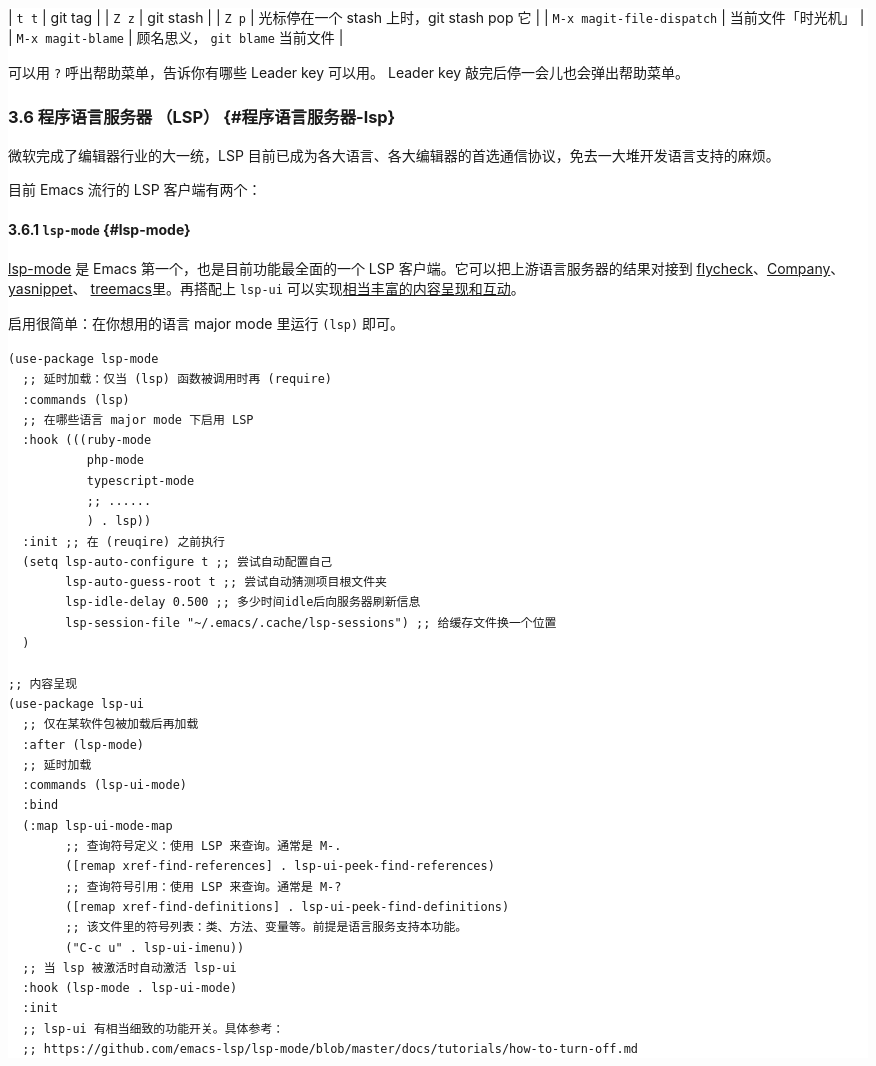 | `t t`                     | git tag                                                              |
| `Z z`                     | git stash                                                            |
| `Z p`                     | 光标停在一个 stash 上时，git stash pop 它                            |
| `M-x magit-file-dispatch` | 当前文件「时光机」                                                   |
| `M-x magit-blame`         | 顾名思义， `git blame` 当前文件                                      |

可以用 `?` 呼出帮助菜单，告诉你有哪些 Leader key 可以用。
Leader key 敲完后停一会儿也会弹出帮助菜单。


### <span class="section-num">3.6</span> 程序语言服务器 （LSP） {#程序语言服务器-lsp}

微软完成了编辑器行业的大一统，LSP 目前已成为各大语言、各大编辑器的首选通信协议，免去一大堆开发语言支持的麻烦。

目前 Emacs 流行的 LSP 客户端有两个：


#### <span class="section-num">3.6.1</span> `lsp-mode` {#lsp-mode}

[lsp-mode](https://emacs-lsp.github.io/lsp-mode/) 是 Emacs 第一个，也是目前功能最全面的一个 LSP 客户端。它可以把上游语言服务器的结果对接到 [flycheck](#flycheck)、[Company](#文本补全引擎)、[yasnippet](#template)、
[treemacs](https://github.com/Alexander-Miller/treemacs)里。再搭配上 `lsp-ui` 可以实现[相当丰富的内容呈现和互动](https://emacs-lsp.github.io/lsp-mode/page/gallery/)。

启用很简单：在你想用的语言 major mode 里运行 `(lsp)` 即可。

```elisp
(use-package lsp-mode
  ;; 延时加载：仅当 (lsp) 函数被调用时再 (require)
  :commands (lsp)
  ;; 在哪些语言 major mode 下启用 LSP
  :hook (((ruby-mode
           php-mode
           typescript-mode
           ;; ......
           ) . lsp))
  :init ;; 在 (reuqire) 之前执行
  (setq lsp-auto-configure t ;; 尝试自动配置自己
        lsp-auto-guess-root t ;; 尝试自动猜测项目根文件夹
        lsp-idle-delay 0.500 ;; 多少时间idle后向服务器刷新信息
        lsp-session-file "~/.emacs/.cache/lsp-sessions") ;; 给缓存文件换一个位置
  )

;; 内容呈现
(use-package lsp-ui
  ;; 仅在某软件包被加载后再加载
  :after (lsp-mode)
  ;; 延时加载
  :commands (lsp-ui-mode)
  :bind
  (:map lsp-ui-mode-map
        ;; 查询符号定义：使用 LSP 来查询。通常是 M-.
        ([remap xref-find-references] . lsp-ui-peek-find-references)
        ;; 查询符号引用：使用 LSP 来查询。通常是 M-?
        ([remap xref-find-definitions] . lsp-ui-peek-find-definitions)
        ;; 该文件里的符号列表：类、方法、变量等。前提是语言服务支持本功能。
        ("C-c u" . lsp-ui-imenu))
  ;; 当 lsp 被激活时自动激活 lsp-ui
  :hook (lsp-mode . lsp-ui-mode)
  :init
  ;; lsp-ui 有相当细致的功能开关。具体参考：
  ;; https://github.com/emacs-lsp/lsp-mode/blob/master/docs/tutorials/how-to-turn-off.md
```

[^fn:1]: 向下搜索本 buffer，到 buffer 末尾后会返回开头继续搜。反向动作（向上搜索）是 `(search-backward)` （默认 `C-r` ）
※
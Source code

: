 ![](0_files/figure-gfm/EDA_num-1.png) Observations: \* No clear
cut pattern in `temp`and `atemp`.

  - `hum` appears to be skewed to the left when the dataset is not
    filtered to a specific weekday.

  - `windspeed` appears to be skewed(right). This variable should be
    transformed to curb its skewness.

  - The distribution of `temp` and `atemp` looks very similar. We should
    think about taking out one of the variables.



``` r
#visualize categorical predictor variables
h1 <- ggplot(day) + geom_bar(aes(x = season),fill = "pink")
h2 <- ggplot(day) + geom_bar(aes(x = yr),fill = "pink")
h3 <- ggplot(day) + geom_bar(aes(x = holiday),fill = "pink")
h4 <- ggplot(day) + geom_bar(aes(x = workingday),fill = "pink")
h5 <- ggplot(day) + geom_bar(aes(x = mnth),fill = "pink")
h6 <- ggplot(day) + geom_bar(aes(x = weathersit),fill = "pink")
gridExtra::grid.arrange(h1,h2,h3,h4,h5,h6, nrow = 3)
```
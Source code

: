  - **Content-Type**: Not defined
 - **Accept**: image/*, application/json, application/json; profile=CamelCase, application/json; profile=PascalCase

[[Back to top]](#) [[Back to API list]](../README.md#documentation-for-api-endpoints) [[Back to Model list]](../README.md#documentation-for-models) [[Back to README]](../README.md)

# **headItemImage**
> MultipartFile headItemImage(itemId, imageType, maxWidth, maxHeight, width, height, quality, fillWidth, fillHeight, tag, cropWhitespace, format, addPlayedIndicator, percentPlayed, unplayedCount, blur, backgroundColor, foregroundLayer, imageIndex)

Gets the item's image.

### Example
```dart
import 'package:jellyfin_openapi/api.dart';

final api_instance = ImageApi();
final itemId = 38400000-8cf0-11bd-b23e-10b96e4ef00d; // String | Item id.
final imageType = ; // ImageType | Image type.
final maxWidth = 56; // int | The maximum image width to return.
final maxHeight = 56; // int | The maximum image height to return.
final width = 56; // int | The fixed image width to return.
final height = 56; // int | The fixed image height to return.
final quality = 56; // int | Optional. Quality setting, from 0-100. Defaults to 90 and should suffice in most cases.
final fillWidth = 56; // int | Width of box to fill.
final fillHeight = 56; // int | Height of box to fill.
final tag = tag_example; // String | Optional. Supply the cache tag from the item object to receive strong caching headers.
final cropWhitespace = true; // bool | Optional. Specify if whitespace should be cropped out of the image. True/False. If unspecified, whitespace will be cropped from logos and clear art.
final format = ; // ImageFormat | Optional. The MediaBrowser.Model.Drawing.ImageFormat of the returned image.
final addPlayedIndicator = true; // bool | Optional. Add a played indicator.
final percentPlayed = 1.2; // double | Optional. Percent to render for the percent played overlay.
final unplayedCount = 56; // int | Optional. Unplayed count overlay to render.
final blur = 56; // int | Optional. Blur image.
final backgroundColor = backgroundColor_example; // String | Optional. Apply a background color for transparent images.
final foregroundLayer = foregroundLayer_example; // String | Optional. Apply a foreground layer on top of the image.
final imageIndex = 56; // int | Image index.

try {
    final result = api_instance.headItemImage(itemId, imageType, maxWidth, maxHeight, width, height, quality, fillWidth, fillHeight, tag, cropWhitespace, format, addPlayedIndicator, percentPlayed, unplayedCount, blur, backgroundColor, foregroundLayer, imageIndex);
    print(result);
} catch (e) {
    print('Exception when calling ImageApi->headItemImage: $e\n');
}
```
※
The answer must consist of each line in the entries above that includes "package".

Reply to the task:
(use-package lsp-mode
(use-package lsp-ui
import 'package:jellyfin_openapi/api.dart';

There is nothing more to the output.